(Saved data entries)
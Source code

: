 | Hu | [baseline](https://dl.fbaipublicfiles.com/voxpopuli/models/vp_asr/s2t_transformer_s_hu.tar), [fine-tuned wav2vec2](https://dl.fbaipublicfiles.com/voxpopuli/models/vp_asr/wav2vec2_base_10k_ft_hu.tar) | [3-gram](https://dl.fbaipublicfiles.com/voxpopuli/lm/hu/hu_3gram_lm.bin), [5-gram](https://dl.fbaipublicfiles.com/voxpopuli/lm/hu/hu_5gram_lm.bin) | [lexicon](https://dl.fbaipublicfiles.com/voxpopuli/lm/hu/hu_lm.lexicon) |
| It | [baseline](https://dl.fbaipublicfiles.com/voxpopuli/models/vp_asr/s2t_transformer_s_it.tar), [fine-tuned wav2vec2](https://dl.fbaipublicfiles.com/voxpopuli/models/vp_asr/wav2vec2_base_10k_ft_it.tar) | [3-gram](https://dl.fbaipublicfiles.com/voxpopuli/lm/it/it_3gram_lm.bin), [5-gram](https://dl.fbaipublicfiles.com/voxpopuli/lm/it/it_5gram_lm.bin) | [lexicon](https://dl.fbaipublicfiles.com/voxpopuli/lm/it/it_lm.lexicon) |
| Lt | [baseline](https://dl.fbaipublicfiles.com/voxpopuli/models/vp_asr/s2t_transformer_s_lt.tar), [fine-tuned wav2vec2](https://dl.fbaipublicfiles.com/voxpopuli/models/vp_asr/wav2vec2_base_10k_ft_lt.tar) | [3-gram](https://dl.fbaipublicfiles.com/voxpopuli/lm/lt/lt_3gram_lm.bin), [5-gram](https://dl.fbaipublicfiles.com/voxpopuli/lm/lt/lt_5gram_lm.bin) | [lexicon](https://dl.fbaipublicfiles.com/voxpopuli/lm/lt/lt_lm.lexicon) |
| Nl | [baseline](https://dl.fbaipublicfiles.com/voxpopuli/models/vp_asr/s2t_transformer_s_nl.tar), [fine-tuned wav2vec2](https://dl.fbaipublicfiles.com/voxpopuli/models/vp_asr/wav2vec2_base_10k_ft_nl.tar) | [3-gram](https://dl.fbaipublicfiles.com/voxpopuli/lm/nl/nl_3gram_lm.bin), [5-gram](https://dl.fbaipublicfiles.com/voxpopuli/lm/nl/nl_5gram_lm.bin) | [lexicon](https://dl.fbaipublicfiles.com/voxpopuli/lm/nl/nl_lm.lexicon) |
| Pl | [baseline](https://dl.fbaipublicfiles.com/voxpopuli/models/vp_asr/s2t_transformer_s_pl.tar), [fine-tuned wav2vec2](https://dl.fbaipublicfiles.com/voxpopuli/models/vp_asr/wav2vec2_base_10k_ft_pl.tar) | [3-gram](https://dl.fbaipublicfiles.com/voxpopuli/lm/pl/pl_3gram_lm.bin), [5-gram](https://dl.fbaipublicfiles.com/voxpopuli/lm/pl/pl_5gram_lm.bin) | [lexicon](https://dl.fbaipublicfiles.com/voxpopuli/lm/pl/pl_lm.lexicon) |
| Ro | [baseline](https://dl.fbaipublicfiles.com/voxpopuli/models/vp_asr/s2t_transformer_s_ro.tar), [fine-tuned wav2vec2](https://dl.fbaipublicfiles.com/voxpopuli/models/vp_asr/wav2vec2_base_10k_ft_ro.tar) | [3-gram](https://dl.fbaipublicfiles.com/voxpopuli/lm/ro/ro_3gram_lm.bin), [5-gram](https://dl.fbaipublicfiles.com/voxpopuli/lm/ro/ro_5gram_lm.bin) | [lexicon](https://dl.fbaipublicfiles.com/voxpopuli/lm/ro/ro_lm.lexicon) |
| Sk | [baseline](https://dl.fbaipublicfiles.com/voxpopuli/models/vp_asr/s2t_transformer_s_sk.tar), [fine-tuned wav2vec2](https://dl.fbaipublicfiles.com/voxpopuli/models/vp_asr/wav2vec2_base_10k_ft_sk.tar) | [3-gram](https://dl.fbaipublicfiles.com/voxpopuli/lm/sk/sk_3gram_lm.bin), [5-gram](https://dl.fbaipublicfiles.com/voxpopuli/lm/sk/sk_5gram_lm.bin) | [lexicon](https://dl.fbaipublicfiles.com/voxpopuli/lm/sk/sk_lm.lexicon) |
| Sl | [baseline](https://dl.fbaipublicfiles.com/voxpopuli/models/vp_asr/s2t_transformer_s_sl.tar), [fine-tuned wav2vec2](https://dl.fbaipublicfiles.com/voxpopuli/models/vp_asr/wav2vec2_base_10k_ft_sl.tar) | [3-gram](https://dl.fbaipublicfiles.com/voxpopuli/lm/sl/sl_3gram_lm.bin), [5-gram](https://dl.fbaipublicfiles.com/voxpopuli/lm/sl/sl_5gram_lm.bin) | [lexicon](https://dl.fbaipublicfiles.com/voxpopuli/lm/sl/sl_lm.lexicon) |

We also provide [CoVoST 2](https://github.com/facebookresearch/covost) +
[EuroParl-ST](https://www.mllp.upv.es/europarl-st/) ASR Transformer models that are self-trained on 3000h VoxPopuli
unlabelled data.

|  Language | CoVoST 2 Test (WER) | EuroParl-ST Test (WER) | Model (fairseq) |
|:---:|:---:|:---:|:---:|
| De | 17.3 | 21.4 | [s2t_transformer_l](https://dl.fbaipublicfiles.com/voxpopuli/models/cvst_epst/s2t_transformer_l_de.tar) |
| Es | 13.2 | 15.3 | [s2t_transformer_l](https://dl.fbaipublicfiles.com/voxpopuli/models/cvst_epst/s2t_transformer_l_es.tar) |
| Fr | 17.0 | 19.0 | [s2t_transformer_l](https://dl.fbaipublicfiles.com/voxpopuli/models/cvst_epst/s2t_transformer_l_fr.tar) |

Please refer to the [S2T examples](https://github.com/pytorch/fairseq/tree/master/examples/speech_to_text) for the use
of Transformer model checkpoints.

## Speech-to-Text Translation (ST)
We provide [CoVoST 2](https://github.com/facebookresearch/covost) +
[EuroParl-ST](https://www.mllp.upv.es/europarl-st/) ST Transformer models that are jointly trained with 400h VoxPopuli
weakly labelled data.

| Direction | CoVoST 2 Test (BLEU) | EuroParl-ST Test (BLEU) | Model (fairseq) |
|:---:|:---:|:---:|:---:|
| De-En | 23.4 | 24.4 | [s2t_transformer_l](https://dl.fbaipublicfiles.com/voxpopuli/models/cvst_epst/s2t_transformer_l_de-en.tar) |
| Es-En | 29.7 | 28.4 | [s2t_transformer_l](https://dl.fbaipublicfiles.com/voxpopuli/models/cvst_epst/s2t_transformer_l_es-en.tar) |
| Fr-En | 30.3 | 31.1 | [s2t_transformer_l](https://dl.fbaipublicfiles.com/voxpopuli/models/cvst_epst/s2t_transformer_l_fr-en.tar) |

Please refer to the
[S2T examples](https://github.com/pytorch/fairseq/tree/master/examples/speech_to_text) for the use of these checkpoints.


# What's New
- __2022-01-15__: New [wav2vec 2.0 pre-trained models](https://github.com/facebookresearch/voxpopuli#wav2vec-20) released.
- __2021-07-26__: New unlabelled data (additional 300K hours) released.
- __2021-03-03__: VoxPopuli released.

[Work request]: Of the lines above, retype only those from the line containing "on 3000h VoxPopuli" through the line containing "De-En | 23.4", including both, exactly.

[Task solution]:
[EuroParl-ST](https://www.mllp.upv.es/europarl-st/) ASR Transformer models that are self-trained on 3000h VoxPopuli
unlabelled data.

|  Language | CoVoST 2 Test (WER) | EuroParl-ST Test (WER) | Model (fairseq) |
|:---:|:---:|:---:|:---:|
| De | 17.3 | 21.4 | [s2t_transformer_l](https://dl.fbaipublicfiles.com/voxpopuli/models/cvst_epst/s2t_transformer_l_de.tar) |
| Es | 13.2 | 15.3 | [s2t_transformer_l](https://dl.fbaipublicfiles.com/voxpopuli/models/cvst_epst/s2t_transformer_l_es.tar) |
| Fr | 17.0 | 19.0 | [s2t_transformer_l](https://dl.fbaipublicfiles.com/voxpopuli/models/cvst_epst/s2t_transformer_l_fr.tar) |

Please refer to the [S2T examples](https://github.com/pytorch/fairseq/tree/master/examples/speech_to_text) for the use
of Transformer model checkpoints.

## Speech-to-Text Translation (ST)
We provide [CoVoST 2](https://github.com/facebookresearch/covost) +
[EuroParl-ST](https://www.mllp.upv.es/europarl-st/) ST Transformer models that are jointly trained with 400h VoxPopuli
weakly labelled data.

| Direction | CoVoST 2 Test (BLEU) | EuroParl-ST Test (BLEU) | Model (fairseq) |
|:---:|:---:|:---:|:---:|
| De-En | 23.4 | 24.4 | [s2t_transformer_l](https://dl.fbaipublicfiles.com/voxpopuli/models/cvst_epst/s2t_transformer_l_de-en.tar) |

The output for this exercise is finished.